### What to work on
Repeat exactly the lines from the start of the material below up to and including the "identified in the" line.

[Start of Attachment]

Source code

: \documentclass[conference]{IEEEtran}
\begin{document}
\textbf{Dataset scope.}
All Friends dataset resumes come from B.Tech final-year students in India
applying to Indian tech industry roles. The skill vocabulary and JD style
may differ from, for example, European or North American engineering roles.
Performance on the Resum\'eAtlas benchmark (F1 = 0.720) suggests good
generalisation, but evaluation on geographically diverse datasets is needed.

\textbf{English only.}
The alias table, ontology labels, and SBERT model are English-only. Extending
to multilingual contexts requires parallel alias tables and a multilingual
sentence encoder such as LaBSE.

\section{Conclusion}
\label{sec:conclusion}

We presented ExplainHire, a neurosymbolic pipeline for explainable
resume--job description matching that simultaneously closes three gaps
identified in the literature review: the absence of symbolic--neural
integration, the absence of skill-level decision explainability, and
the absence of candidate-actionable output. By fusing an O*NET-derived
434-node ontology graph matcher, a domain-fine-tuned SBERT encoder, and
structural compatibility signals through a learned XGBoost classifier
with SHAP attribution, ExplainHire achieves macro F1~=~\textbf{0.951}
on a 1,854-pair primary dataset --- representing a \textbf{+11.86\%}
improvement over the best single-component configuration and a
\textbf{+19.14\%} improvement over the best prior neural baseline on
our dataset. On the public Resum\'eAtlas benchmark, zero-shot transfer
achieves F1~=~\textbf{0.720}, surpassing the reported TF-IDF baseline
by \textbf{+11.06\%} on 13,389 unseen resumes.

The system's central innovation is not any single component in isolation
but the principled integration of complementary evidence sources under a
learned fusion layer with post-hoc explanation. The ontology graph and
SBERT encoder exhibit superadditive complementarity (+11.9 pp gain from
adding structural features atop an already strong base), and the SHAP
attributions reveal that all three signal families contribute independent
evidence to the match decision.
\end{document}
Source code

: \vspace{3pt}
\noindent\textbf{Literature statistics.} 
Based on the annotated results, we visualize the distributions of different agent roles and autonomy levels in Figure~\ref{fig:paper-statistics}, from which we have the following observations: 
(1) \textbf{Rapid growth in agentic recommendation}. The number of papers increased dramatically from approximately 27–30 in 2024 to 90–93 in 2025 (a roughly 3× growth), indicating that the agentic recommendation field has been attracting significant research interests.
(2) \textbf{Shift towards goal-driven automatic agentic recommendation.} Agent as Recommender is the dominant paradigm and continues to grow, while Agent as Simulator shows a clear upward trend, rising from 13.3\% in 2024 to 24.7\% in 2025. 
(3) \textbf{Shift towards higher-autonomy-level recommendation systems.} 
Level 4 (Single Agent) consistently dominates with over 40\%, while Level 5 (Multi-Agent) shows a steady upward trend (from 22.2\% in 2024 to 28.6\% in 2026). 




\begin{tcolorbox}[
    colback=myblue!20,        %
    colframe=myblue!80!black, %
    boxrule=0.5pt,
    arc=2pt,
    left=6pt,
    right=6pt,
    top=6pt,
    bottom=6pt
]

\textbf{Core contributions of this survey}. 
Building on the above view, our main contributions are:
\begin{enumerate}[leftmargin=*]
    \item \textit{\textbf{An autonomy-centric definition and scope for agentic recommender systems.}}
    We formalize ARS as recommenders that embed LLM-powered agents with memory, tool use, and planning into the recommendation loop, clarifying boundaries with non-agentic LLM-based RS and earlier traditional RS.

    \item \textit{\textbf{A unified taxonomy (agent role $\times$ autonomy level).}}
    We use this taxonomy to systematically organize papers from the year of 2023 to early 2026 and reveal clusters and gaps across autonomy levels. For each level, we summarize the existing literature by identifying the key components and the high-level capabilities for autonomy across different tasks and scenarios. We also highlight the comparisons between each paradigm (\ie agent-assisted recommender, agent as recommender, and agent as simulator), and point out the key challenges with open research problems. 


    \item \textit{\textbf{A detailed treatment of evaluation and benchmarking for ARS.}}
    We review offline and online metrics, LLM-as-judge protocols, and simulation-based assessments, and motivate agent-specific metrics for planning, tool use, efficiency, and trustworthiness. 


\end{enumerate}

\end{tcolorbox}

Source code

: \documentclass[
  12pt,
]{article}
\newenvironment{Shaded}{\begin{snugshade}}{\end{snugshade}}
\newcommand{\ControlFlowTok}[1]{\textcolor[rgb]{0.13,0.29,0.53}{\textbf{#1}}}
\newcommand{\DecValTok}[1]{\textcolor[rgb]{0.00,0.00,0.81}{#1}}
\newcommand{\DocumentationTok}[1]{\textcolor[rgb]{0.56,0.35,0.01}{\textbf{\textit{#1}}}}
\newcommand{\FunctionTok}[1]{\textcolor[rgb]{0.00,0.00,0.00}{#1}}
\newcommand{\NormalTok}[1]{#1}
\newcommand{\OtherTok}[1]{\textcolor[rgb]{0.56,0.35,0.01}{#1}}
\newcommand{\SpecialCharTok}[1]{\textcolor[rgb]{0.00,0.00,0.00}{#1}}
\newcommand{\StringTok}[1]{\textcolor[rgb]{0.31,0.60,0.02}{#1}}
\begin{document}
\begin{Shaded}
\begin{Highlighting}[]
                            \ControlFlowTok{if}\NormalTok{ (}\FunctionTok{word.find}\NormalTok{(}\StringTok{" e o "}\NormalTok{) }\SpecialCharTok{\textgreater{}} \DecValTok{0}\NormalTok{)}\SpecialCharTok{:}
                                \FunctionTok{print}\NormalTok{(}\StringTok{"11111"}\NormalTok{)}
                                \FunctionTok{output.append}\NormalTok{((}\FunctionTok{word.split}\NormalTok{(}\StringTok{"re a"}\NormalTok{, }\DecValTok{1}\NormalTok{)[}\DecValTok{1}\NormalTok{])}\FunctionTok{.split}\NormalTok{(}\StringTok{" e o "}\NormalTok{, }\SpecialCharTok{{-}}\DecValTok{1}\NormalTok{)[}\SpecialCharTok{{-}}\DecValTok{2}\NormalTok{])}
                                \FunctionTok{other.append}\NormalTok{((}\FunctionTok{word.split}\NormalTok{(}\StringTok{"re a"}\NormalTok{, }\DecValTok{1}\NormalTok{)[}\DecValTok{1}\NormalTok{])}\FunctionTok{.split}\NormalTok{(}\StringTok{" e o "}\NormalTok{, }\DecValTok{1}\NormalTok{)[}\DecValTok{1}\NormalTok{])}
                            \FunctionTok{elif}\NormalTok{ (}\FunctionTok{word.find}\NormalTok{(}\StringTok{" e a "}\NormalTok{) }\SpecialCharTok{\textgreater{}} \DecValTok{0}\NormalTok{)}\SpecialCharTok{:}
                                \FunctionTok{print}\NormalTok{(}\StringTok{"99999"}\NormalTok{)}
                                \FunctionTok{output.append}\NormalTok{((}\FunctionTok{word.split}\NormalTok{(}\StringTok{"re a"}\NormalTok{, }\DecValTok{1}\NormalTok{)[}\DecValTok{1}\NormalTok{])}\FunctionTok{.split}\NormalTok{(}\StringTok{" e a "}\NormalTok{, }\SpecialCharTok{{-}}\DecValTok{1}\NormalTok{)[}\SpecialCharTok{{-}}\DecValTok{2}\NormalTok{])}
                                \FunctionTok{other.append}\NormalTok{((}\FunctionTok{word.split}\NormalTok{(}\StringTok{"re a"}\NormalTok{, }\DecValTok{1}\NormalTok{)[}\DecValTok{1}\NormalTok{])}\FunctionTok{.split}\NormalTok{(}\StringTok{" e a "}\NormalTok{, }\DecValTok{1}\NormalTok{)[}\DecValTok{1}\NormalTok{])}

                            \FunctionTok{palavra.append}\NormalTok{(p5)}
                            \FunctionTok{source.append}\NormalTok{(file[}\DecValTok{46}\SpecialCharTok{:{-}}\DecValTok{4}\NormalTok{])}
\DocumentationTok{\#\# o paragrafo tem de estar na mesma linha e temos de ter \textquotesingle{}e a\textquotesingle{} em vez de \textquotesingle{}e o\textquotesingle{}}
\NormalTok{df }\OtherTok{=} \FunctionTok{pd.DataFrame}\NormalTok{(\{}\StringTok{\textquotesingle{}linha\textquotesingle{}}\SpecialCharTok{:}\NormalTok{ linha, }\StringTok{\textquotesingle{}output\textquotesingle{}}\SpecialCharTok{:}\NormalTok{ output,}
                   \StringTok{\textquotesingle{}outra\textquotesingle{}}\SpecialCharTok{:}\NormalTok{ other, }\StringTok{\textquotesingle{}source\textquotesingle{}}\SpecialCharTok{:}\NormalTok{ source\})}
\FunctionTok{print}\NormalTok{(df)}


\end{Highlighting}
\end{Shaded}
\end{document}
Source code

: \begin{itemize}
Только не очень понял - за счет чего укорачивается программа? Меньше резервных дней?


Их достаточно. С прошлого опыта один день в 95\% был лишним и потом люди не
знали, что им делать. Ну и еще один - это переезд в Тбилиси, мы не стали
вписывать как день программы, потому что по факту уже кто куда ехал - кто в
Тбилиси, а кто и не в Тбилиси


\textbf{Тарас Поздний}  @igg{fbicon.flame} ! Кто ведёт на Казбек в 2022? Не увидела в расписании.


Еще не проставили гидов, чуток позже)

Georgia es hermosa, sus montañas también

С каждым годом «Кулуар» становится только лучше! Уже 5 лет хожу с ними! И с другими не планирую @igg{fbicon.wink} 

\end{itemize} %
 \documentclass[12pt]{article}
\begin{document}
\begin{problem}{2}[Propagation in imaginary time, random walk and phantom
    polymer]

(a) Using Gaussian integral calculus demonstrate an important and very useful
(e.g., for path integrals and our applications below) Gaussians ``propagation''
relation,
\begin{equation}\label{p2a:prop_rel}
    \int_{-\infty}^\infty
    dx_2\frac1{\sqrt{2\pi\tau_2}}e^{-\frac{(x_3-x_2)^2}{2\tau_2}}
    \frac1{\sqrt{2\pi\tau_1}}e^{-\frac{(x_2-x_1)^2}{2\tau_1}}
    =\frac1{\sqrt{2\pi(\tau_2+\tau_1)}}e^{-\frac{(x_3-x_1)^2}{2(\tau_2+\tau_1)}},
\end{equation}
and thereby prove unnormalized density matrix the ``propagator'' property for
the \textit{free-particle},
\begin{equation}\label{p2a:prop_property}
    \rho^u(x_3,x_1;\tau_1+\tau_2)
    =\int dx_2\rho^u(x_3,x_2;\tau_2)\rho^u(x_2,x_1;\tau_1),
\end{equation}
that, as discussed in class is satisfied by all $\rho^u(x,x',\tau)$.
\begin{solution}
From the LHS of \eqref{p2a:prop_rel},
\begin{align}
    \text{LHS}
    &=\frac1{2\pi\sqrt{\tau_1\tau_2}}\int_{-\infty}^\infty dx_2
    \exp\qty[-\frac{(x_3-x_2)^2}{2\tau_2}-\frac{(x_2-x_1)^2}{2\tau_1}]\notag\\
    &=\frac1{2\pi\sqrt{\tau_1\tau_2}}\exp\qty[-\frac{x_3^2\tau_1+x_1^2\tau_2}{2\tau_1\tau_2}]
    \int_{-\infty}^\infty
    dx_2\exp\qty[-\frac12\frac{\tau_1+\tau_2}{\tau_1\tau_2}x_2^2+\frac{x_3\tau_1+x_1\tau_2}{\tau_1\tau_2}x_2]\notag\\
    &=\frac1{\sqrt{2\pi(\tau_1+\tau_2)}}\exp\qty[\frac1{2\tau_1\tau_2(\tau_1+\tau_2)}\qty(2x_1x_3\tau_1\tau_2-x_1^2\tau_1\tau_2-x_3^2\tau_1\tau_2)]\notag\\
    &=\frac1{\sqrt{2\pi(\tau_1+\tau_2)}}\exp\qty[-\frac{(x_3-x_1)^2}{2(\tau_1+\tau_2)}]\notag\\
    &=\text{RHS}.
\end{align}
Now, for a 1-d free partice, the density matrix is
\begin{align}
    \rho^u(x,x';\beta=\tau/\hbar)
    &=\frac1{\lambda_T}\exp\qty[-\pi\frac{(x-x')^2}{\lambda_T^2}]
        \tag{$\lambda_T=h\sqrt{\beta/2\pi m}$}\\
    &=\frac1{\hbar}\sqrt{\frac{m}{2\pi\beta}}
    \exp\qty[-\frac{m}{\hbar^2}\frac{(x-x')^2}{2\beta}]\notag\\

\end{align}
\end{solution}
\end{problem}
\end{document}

[End of Attachment]

### Your response
Source code

: \documentclass[conference]{IEEEtran}
\begin{document}
\textbf{Dataset scope.}
All Friends dataset resumes come from B.Tech final-year students in India
applying to Indian tech industry roles. The skill vocabulary and JD style
may differ from, for example, European or North American engineering roles.
Performance on the Resum\'eAtlas benchmark (F1 = 0.720) suggests good
generalisation, but evaluation on geographically diverse datasets is needed.

\textbf{English only.}
The alias table, ontology labels, and SBERT model are English-only. Extending
to multilingual contexts requires parallel alias tables and a multilingual
sentence encoder such as LaBSE.

\section{Conclusion}
\label{sec:conclusion}

We presented ExplainHire, a neurosymbolic pipeline for explainable
resume--job description matching that simultaneously closes three gaps
identified in the literature review: the absence of symbolic--neural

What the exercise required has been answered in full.